People who have high financial stress are also twice as likely document poor overall health and four times as likely to report depression.

Additionally, those with debt mounting up are more prone to develop a mental health issue, anxiety, depression and psychotic disorders in particular.

Seeing as deficient financial health is the second most leading cause of suicide behind depression, it’s clear that the relationship between money management and mental health is as intrinsic as it can get.

It’s also crucial to note that these mental health issues can hinder decision making and self-control as well as decrease the likelihood of employment.

Planning for the future and problem solving can become nearly impossible for those enduring mental health struggles, continuing the vicious cycle time and time again.

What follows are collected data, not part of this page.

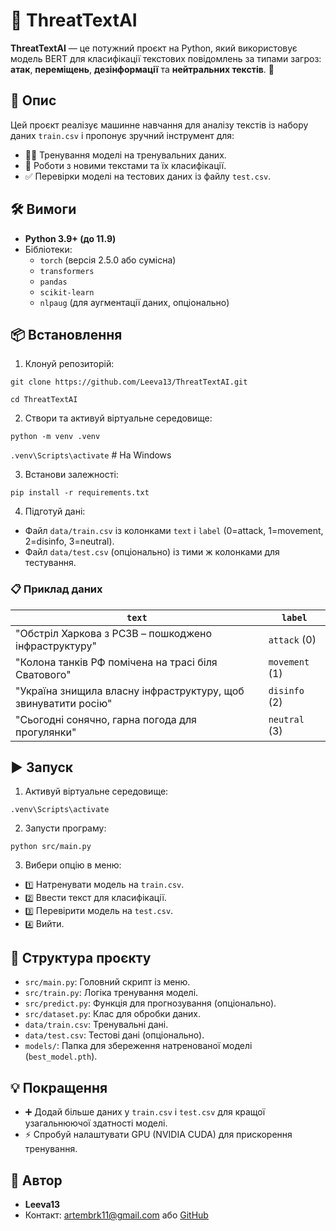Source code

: # 🎯 ThreatTextAI

**ThreatTextAI** — це потужний проєкт на Python, який використовує модель BERT для класифікації текстових повідомлень за типами загроз: **атак**, **переміщень**, **дезінформації** та **нейтральних текстів**. 🚀

## 🌟 Опис
Цей проєкт реалізує машинне навчання для аналізу текстів із набору даних `train.csv` і пропонує зручний інструмент для:
- 🏋️‍♂️ Тренування моделі на тренувальних даних.
- 🔮 Роботи з новими текстами та їх класифікації.
- ✅ Перевірки моделі на тестових даних із файлу `test.csv`.

## 🛠️ Вимоги
- **Python 3.9+ (до 11.9)**
- Бібліотеки:
  - `torch` (версія 2.5.0 або сумісна)
  - `transformers`
  - `pandas`
  - `scikit-learn`
  - `nlpaug` (для аугментації даних, опціонально)

## 📦 Встановлення
1. Клонуй репозиторій:

`git clone https://github.com/Leeva13/ThreatTextAI.git`

`cd ThreatTextAI`

2. Створи та активуй віртуальне середовище:

`python -m venv .venv`

`.venv\Scripts\activate`  # На Windows

3. Встанови залежності:

`pip install -r requirements.txt`

4. Підготуй дані:
- Файл `data/train.csv` із колонками `text` і `label` (0=attack, 1=movement, 2=disinfo, 3=neutral).
- Файл `data/test.csv` (опціонально) із тими ж колонками для тестування.

### 📋 Приклад даних
| `text`                                      | `label`  |
|---------------------------------------------|----------|
| "Обстріл Харкова з РСЗВ – пошкоджено інфраструктуру" | `attack` (0) |
| "Колона танків РФ помічена на трасі біля Сватового"  | `movement` (1) |
| "Україна знищила власну інфраструктуру, щоб звинуватити росію" | `disinfo` (2) |
| "Сьогодні сонячно, гарна погода для прогулянки"      | `neutral` (3) |

## ▶️ Запуск
1. Активуй віртуальне середовище:

`.venv\Scripts\activate`

2. Запусти програму:

`python src/main.py`

3. Вибери опцію в меню:
- `1️⃣` Натренувати модель на `train.csv`.
- `2️⃣` Ввести текст для класифікації.
- `3️⃣` Перевірити модель на `test.csv`.
- `4️⃣` Вийти.

## 📂 Структура проєкту
- `src/main.py`: Головний скрипт із меню.  
- `src/train.py`: Логіка тренування моделі.  
- `src/predict.py`: Функція для прогнозування (опціонально).  
- `src/dataset.py`: Клас для обробки даних.  
- `data/train.csv`: Тренувальні дані.  
- `data/test.csv`: Тестові дані (опціонально).  
- `models/`: Папка для збереження натренованої моделі (`best_model.pth`).

## 💡 Покращення
- ➕ Додай більше даних у `train.csv` і `test.csv` для кращої узагальнюючої здатності моделі.
- ⚡ Спробуй налаштувати GPU (NVIDIA CUDA) для прискорення тренування.

## 👤 Автор
- **Leeva13**  
- Контакт: [artembrk11@gmail.com](mailto:artembrk11@gmail.com) або [GitHub](https://github.com/Leeva13)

So, how can we as consumers apply these concepts to real life and avoid any mental and physical struggle?

The next time you’re thinking about an impulse buy, try out these…


Do Your Research

Doing your research allows you to find more ways to succeed at money management. Whether it’s paying down high interest debt or refinancing one of your loans to more favorable terms, like a mortgage, doing it at the right time can save you money in both the long and short term. Before you reevaluate your expenses to see where you can save, look into the pros and cons of making changes to any of your loans.

For example, consolidating debt can be a major asset to you as a consumer. It will improve your debt-to-income ratio and make it more possible for you to improve your credit score.

In turn, improving your credit score will allow you to be open to more monetary opportunities in the future, such as refinancing.

No matter what, staying aware of current trends in the financial market is sure to be a major asset to you as a consumer.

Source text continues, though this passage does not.